We begin by loading three large file of English text data collected from:

  1. News articles,
  2. Blogs, and
  3. Twitter
txt_raw <-
    sapply(
        # loop over three datasets
        c('twitter', 'blogs','news'),
        # apply function to open and read each source into a text file
        function(txt_source){
            con <- 
                txt_source %>% 
                paste0(file_dir, '/en_US.', ., '.txt') %>% 
                file(open = 'rb', encoding = 'UTF-8')
            txt <- readLines(con = con, encoding = 'UTF-8', skipNul=T)
            close(con)
            return(txt)
        },
        # return a named list for each source
        simplify = F, USE.NAMES = T
    )

Next, we can explore the properties of these text files with some summary statistics. The table below shows that that the Twitter file contains the most number of lines (tweets), but not surprisingly, the least amount of characters.

txt_raw %>% 
    lapply(function(x) x %>% stri_stats_general %>% t %>% as.data.frame) %>% 
    bind_rows(.id = 'Source') %>% 
    kable(digits = 0)
Source Lines LinesNEmpty Chars CharsNWhite
twitter 2360148 2360148 162096241 134082806
blogs 899288 899288 206824382 170389539
news 1010242 1010242 203223154 169860866

Exploratory Analysis

Next, we examine the number of words per line of text. Again, compared to other sources, Tweets have the lowest average and maximum number of words. News have the highest average, but Blogs have a long right tail (highest median and maximum word counts).

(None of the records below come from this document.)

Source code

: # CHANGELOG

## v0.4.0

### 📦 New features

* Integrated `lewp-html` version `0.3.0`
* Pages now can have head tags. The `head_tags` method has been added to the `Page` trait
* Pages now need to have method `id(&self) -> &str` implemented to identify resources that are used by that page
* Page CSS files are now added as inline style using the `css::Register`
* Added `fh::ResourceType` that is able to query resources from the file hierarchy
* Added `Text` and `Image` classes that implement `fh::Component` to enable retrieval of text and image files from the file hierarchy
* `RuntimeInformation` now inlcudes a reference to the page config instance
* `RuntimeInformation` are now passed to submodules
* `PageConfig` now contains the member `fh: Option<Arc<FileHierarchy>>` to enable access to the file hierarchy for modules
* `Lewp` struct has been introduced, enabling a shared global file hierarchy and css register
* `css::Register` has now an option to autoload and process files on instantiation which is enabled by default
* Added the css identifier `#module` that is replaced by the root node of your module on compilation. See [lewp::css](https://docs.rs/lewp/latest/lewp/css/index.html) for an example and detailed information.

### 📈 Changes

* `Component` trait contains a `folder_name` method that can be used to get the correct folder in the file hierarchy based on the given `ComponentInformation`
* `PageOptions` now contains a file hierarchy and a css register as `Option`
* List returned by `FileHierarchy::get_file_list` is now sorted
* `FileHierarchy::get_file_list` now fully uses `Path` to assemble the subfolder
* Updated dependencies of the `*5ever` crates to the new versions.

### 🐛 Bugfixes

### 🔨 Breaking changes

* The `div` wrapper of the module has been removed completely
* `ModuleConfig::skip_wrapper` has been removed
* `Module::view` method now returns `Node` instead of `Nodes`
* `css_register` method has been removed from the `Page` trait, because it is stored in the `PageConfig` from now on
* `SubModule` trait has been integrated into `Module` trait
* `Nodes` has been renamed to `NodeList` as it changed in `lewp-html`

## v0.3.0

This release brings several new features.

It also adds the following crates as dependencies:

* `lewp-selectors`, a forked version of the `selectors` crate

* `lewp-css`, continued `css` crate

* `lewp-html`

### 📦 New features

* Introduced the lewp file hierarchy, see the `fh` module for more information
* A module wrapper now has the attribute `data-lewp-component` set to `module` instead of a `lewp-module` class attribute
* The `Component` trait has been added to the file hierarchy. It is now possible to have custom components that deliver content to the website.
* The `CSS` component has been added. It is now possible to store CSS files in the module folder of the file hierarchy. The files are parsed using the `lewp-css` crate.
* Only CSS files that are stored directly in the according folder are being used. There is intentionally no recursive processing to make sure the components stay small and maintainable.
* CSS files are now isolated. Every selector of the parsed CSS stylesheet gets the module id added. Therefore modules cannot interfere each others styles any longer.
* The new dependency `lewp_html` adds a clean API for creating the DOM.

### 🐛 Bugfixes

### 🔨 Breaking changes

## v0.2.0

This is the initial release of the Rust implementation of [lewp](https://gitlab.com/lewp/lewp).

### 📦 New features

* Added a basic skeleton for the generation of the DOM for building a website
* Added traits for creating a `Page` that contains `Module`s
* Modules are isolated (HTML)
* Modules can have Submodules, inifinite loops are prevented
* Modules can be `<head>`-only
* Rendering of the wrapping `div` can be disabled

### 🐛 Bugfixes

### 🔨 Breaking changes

txt_word_counts <- lapply(txt_raw, stri_count_words)

txt_word_counts %>% 
    lapply(function(x) x %>% summary %>% as.matrix %>% t %>% as.data.frame) %>% 
    bind_rows(.id = 'Source') %>% 
    kable
Source Min. 1st Qu. Median Mean 3rd Qu. Max.
twitter 1 7 12 12.75 18 47
blogs 0 9 28 41.75 60 6726
news 1 19 32 34.41 46 1796
txt_word_counts %>%
    lapply(function(x) data.frame(wpl=x)) %>% 
    bind_rows(.id = 'Source') %>% 
    ggplot(aes(wpl, fill=Source))+
    facet_wrap(~Source, nrow = 3, scales = 'free_y')+
    geom_histogram(binwidth = 3, color='white', alpha=0.50)+
    scale_y_continuous(labels=scales::comma)+
    coord_cartesian(xlim = c(0,150))+
    theme_minimal()+
    labs(title = 'Distribution of Words per Line',
         x = 'Words per text line', y = 'Count')

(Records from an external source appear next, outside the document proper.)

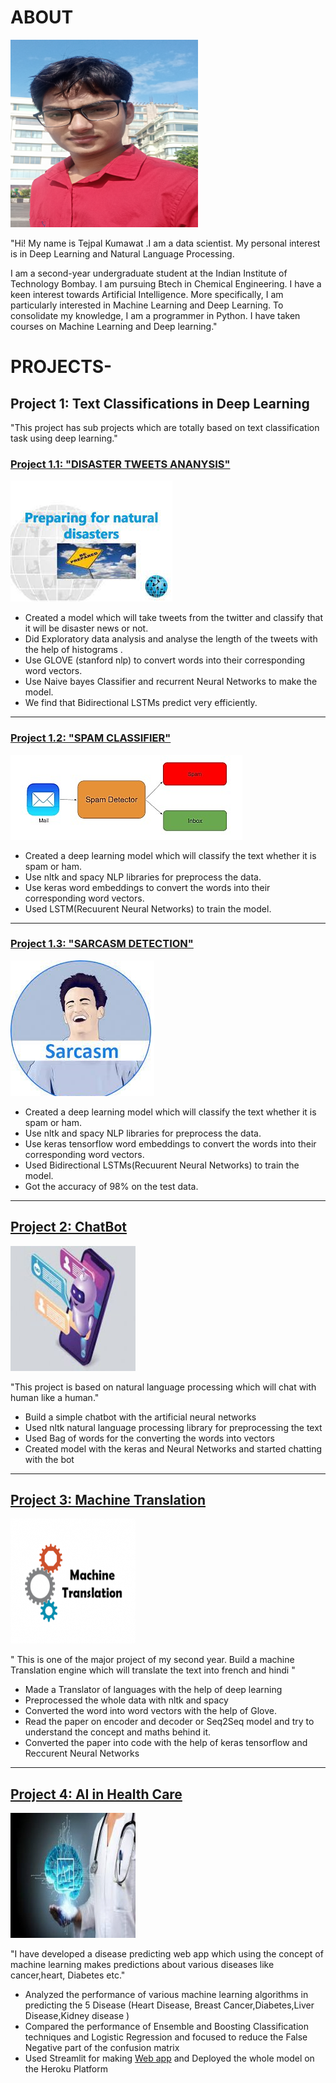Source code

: 
# ABOUT
 ![](/images/resize-1618382436454832916tejpal.png)
 
  "Hi! My name is Tejpal Kumawat .I am a data scientist. My personal interest is in Deep Learning and Natural Language Processing.

  I am a second-year undergraduate student at the Indian Institute of Technology Bombay. I am pursuing  Btech in Chemical Engineering.
  I have a keen interest towards Artificial Intelligence. More specifically, I am particularly interested in Machine Learning and Deep Learning.
  To consolidate my knowledge, I am a programmer in Python. I have taken courses on Machine Learning and Deep learning."

# PROJECTS-

## Project 1:  Text Classifications in Deep Learning
"This project has sub projects which are totally based on text classification task using deep learning."

### [ Project 1.1: "DISASTER TWEETS ANANYSIS"](https://github.com/tejpal123456789/Natural-Language-Processing/blob/main/Diasaster_twitter_ananlysis.ipynb)
![](/images/disaster1.jpg)

 * Created a model which will take tweets from the twitter and classify that it will be disaster news or not.
 * Did Exploratory data analysis and analyse the length of the tweets with the help of histograms .
 * Use GLOVE (stanford nlp) to convert words into their corresponding word vectors.
 * Use Naive bayes Classifier and recurrent Neural Networks to make the model.
 * We find that Bidirectional LSTMs predict very efficiently.
 
 -------------------

### [ Project 1.2: "SPAM CLASSIFIER"](https://github.com/tejpal123456789/Natural-Language-Processing/blob/main/spam_classifer.ipynb)
 ![](/images/spam.jpg)

 * Created a deep learning model which will classify the text whether it is spam or ham.
 * Use nltk and spacy NLP libraries for preprocess the data.
 * Use keras word embeddings to convert the words into their corresponding word vectors.
 * Used LSTM(Recuurent Neural Networks) to train the model.

----------------------------
### [Project 1.3: "SARCASM DETECTION"](https://github.com/tejpal123456789/Natural-Language-Processing/blob/main/sarcasm_detection.ipynb)
![](/images/sarcasm.jpg)
 
 * Created a deep learning model which will classify the text whether it is spam or ham.
 * Use nltk and spacy NLP libraries for preprocess the data.
 * Use keras tensorflow word embeddings to convert the words into their corresponding word vectors.
 * Used Bidirectional LSTMs(Recuurent Neural Networks) to train the model.
 * Got the accuracy of 98% on the test data.
 
 -------------

## [Project 2:  ChatBot](https://github.com/tejpal123456789/Chatbot/blob/main/Chatbot.ipynb)
  ![](/images/resize-1618594701874869920chatbot2.jpg)
  
"This project is based on natural language processing which will chat with human like a human."

* Build a simple chatbot with the artificial neural networks
* Used nltk natural language processing library for preprocessing the text
* Used Bag of words for the converting the words into vectors
* Created model with the keras and Neural Networks and started chatting with the bot

--------------------

## [Project 3: Machine Translation](https://github.com/tejpal123456789/Machine-Translation/blob/main/english_french.ipynb)
![](/images/resize-16185953212137604552translator.png)

 " This is one of the major project of my second year. Build a machine Translation engine which will translate the text into french and hindi "
 
 * Made a Translator of languages with the help of deep learning
 * Preprocessed the whole data with nltk and spacy
 * Converted the word into word vectors with the help of Glove.
 * Read the paper on encoder and decoder or Seq2Seq model and try to understand the concept and maths behind it.
 * Converted the paper into code with the help of keras tensorflow and Reccurent Neural Networks

 -----------------------------------------------------------



## [Project 4: AI in Health Care](https://github.com/tejpal123456789/Implementation-of-ML-in-Health-Care-5-projects)
 
 ![](/images/resize-1618595582767751135heathcareai.jpg)
 
 "I have developed a disease predicting web app which using the concept of machine learning makes predictions about various diseases like cancer,heart, Diabetes etc."
 
 * Analyzed the performance of various machine learning algorithms in predicting the 5 Disease (Heart Disease,
  Breast Cancer,Diabetes,Liver Disease,Kidney disease )
 * Compared the performance of Ensemble and Boosting Classification techniques and Logistic Regression and focused to reduce the False Negative part of the confusion matrix
 * Used Streamlit for making [Web app](https://healthcare-app-prediction.herokuapp.com/) and Deployed the whole model on the Heroku Platform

Building Predictive Model Dataset

N-Gram Frequencies

The goal of the project is to use the above datasets to train a model that predicts the next word following the previous one, two, or three words preceding it. I order to achieve that goal, we will need to calculate frequency counts of all 2, 3, 4 word combinations that occur in our text corpus. N-length word combinations are called n-grams.

Sampling

Our text dataset size is quite large, as shown above. Calculating the frequencies of all possible 2, 3, 4 word combinations involves setting up large term-document matrices that can quickly exceed available computer memory (RAM).

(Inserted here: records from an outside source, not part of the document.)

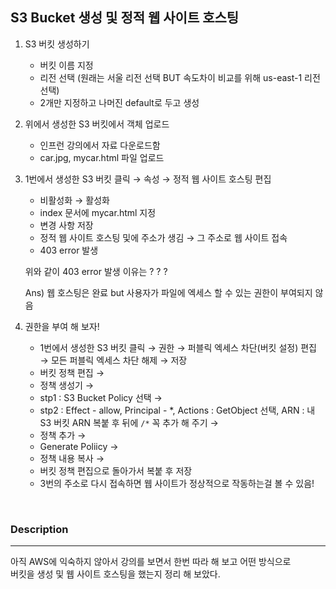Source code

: ## **S3 Bucket 생성 및 정적 웹 사이트 호스팅**

1. S3 버킷 생성하기 
    - 버킷 이름 지정
    - 리전 선택 (원래는 서울 리전 선택 BUT 속도차이 비교를 위해 us-east-1 리전 선택)
    - 2개만 지정하고 나머진 default로 두고 생성

1. 위에서 생성한 S3 버킷에서 객체 업로드
    - 인프런 강의에서 자료 다운로드함
    - car.jpg, mycar.html 파일 업로드

1. 1번에서 생성한 S3 버킷 클릭 → 속성 → 정적 웹 사이트 호스팅 편집
    - 비활성화 → 활성화
    - index 문서에 mycar.html 지정
    - 변경 사항 저장
    - 정적 웹 사이트 호스팅 및에 주소가 생김 → 그 주소로 웹 사이트 접속
    - 403 error 발생
    
     위와 같이 403 error 발생 이유는 ? ? ?
    
     Ans) 웹 호스팅은 완료 but  사용자가 파일에 엑세스 할 수 있는 권한이 부여되지 않음
    
     
    
2. 권한을 부여 해 보자! 
    - 1번에서 생성한 S3 버킷 클릭 → 권한 → 퍼블릭 엑세스 차단(버킷 설정) 편집 → 모든 퍼블릭 엑세스 차단 해제 → 저장
    - 버킷 정책 편집 →
    - 정책 생성기 →
    - stp1 : S3 Bucket Policy 선택 →
    - stp2 : Effect - allow, Principal - *, Actions : GetObject 선택, ARN : 내 S3 버킷 ARN 복붙 후 뒤에 `/*` 꼭 추가 해 주기 →
    - 정책 추가 →
    - Generate Poliicy →
    - 정책 내용 복사 →
    - 버킷 정책 편집으로 돌아가서 복붙 후 저장
    - 3번의 주소로 다시 접속하면 웹 사이트가 정상적으로 작동하는걸 볼 수 있음!

<br>

### **Description**
---
아직 AWS에 익숙하지 않아서 강의를 보면서 한번 따라 해 보고 
어떤 방식으로 <br>
버킷을 생성 및 웹 사이트 호스팅을 했는지 정리 해 보았다.

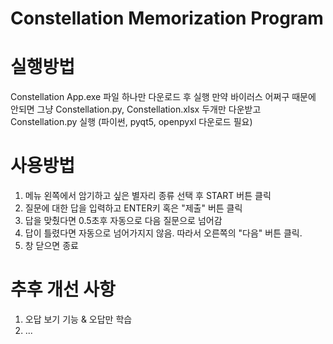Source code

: Constellation Memorization Program
==
실행방법
===

Constellation App.exe 파일 하나만 다운로드 후 실행
만약 바이러스 어쩌구 때문에 안되면 그냥 Constellation.py, Constellation.xlsx 두개만 다운받고 
Constellation.py 실행 (파이썬, pyqt5, openpyxl 다운로드 필요)


사용방법
===
1. 메뉴 왼쪽에서 암기하고 싶은 별자리 종류 선택 후 START 버튼 클릭
2. 질문에 대한 답을 입력하고 ENTER키 혹은 "제출" 버튼 클릭
3. 답을 맞췄다면 0.5초후 자동으로 다음 질문으로 넘어감
4. 답이 틀렸다면 자동으로 넘어가지지 않음. 따라서 오른쪽의 "다음" 버튼 클릭.
5. 창 닫으면 종료 


추후 개선 사항
=== 
1. 오답 보기 기능 & 오답만 학습
2. ...


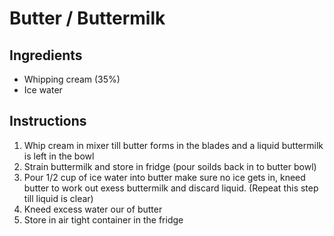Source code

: # Butter / Buttermilk
## Ingredients
 * Whipping cream (35%)
 * Ice water
## Instructions
 1) Whip cream in mixer till butter forms in the blades and a liquid buttermilk is left in the bowl
 2) Strain buttermilk and store in fridge (pour soilds back in to butter bowl)
 3) Pour 1/2 cup of ice water into butter make sure no ice gets in, kneed butter to work out exess buttermilk and discard liquid. (Repeat this step till liquid is clear)
 4) Kneed excess water our of butter
 5) Store in air tight container in the fridge
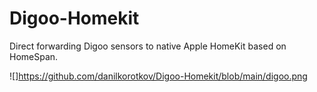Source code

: # Digoo-Homekit
Direct forwarding Digoo sensors to native Apple HomeKit based on HomeSpan. 

![]https://github.com/danilkorotkov/Digoo-Homekit/blob/main/digoo.png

txt_raw %>%  object.size %>% format(units='MiB')
## [1] "799.5 MiB"

To conserve memory, we well take a random sample from each one of the text sources and use them to calculate our n-gram frequency counts.

sample_size = 1000L
set.seed(1106)

sample_corpus <- 
    txt_raw %>% 
    # loop through each source and take a random sample
    lapply(function(x){
        x[sample.int(n = length(x), size = sample_size, replace=FALSE)]
    }) %>% 
    # convert list of documents into one long text string
    unlist() %>% paste(collapse = '\n') %>%
    stri_trans_general('latin-ascii') %>% 
    # create corpus
    VectorSource() %>% 
    Corpus(readerControl = list(language="en_US", encoding ="UTF-8")) %>% 
    # clean up corpus
    tm_map(content_transformer(stri_trans_tolower)) %>% 
    tm_map(removeNumbers) %>% 
    tm_map(removePunctuation) %>% 
    tm_map(stripWhitespace)

Term-Document Matrix (TDM)

To calculate our TDM, we must first provide functions to tokenize the text into 2-, 3-, and 4-grams.

# n-gram tokenizers
token_2 <- function(x) NGramTokenizer(x, Weka_control(min = 2, max = 2))
token_3 <- function(x) NGramTokenizer(x, Weka_control(min = 3, max = 3))
token_4 <- function(x) NGramTokenizer(x, Weka_control(min = 4, max = 4))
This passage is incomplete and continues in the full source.